### PROBLEM DESCRIPTION
Would you please copy each line of the listing that mentions "documentclass"?
══ EXERCISE MATERIAL ══
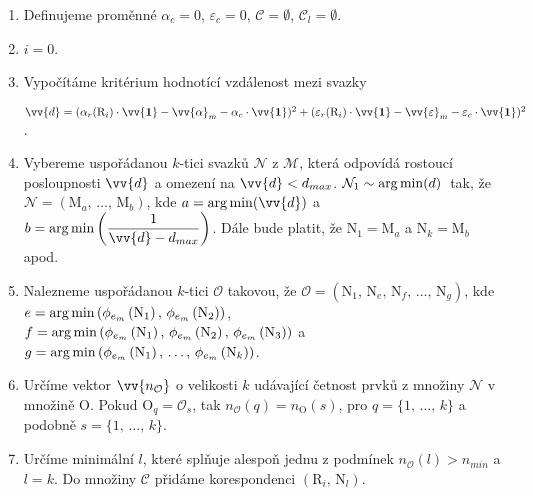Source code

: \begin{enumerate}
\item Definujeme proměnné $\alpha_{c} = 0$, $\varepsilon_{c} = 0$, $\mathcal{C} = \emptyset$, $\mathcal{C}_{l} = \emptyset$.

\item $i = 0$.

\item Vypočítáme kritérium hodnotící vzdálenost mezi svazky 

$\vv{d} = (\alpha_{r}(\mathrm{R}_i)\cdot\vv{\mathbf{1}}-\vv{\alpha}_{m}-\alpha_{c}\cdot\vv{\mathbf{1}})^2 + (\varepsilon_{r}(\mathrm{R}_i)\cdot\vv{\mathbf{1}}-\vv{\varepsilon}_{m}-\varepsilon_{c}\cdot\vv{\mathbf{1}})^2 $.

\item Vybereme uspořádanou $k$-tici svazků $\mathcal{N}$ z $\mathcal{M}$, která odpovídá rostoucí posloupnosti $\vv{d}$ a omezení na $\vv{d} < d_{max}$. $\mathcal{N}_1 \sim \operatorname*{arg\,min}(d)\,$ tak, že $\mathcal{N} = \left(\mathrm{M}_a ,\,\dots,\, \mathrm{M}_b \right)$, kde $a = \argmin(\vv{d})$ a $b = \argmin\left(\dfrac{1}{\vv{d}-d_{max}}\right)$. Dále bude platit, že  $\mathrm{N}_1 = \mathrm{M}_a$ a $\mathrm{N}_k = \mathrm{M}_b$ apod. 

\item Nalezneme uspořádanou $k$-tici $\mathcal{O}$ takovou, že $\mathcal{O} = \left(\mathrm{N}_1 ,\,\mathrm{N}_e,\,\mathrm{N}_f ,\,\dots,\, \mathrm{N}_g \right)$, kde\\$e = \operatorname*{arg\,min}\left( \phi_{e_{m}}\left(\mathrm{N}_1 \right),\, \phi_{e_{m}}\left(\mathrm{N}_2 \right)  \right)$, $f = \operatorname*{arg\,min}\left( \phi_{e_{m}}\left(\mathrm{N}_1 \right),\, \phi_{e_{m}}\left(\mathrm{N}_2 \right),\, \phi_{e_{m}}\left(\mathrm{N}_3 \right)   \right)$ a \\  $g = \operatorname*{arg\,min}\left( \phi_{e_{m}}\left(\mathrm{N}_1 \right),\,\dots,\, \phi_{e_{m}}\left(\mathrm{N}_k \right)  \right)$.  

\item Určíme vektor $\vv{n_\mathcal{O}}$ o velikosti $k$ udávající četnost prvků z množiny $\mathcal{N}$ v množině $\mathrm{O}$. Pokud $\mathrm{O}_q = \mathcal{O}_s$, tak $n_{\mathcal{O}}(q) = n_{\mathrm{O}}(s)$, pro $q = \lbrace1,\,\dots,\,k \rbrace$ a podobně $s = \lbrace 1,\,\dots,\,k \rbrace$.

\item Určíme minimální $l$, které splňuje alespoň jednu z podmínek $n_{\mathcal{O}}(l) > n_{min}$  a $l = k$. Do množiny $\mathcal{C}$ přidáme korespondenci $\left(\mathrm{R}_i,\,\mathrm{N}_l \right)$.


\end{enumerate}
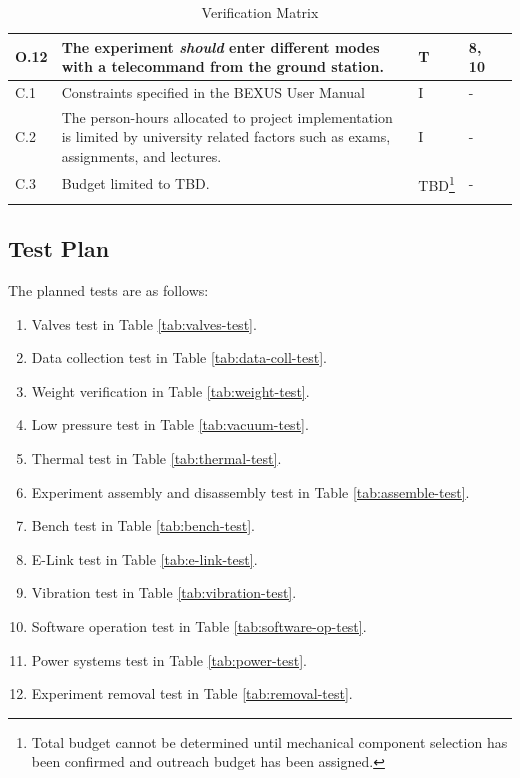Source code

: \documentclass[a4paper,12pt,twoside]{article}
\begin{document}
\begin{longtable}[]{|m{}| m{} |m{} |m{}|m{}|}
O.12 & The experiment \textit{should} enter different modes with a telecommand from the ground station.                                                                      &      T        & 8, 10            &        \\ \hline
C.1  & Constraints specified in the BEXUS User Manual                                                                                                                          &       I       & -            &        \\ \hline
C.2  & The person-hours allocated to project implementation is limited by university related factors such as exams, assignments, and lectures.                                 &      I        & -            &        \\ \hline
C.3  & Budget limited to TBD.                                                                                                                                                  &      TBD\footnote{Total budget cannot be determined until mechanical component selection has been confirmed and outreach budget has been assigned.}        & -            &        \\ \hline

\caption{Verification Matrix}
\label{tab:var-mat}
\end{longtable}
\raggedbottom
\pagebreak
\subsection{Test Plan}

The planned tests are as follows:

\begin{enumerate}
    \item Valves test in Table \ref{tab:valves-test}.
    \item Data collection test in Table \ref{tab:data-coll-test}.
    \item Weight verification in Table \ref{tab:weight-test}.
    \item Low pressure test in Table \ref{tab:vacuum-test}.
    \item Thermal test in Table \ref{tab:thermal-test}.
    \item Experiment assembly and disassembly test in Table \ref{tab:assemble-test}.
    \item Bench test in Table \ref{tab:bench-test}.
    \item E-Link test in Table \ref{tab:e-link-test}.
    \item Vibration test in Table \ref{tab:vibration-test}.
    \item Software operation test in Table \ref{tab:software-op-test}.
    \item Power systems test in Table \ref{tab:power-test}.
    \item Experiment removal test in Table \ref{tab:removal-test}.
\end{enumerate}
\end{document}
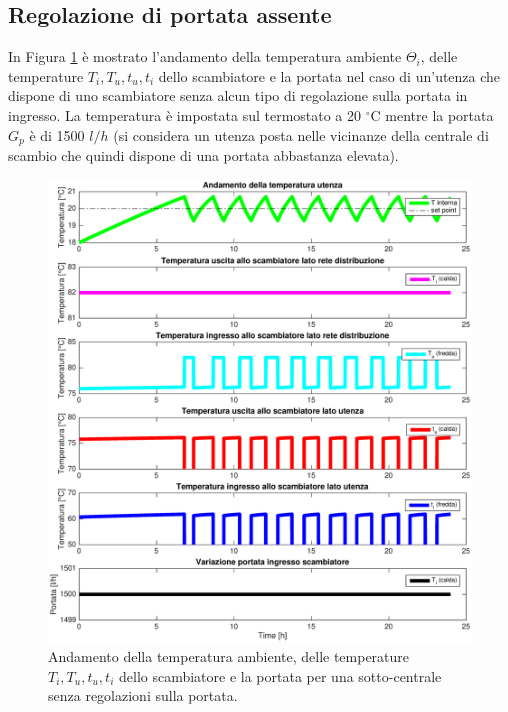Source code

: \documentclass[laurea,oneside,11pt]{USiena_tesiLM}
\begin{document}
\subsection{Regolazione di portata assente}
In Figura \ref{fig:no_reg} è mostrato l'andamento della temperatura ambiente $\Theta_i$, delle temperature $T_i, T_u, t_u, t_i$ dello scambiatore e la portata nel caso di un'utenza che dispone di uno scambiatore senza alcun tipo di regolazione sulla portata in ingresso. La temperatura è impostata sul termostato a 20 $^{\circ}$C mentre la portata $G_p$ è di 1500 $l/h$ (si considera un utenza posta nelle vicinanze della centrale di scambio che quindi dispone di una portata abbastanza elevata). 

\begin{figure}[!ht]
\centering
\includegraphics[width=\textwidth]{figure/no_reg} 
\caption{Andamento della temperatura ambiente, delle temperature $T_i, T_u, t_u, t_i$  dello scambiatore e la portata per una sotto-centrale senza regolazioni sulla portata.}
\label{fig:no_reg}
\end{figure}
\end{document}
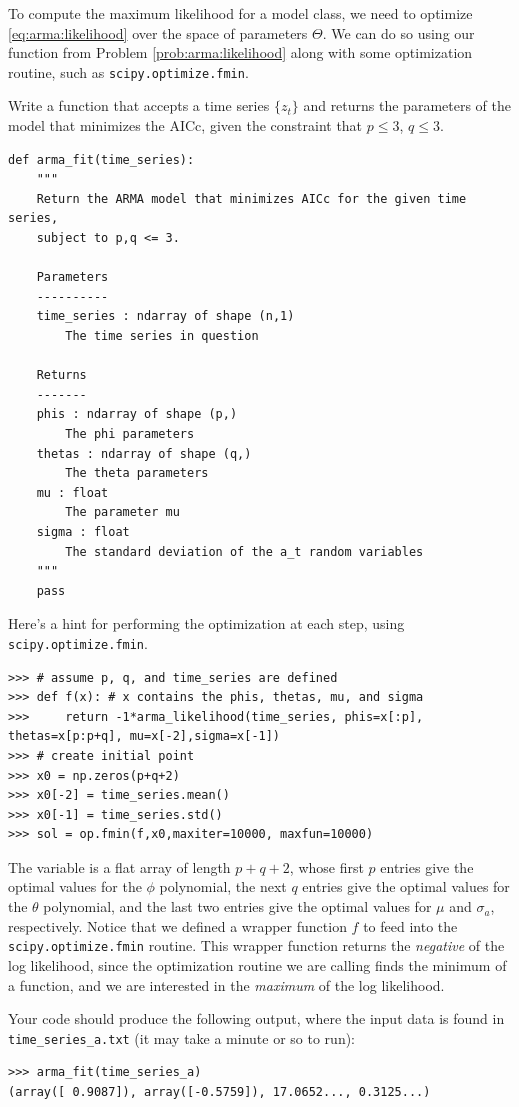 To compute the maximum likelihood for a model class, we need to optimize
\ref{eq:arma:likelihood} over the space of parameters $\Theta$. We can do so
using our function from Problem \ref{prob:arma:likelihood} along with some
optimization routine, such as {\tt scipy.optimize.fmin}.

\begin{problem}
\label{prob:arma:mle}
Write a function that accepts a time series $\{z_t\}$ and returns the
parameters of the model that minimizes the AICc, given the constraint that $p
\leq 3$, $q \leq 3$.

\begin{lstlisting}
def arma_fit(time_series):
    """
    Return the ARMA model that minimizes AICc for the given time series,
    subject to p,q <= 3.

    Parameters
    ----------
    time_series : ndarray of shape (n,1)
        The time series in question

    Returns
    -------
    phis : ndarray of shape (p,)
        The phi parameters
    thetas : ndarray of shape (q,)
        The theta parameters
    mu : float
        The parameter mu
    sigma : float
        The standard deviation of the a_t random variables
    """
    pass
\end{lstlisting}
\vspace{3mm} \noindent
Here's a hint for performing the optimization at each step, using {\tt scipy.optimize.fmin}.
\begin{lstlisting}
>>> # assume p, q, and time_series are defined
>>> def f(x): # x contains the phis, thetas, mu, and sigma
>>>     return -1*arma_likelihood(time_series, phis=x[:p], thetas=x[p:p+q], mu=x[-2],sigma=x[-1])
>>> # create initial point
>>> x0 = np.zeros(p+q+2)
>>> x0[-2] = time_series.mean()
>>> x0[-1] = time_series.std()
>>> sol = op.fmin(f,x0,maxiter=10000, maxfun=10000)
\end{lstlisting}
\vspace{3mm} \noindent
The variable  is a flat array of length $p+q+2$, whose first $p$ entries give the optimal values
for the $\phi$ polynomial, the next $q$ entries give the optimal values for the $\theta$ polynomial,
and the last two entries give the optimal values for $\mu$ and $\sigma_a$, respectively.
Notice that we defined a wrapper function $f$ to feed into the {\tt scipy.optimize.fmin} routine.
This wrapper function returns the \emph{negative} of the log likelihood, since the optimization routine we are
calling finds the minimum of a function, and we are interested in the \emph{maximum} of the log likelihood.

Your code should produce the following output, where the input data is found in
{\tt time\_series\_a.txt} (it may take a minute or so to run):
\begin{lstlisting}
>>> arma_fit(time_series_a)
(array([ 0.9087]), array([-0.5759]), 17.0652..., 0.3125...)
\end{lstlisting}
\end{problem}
═══
### OUTPUT BELOW
: \documentclass[a4paper,12pt,twoside]{article}
: \documentclass[laurea,oneside,11pt]{USiena_tesiLM}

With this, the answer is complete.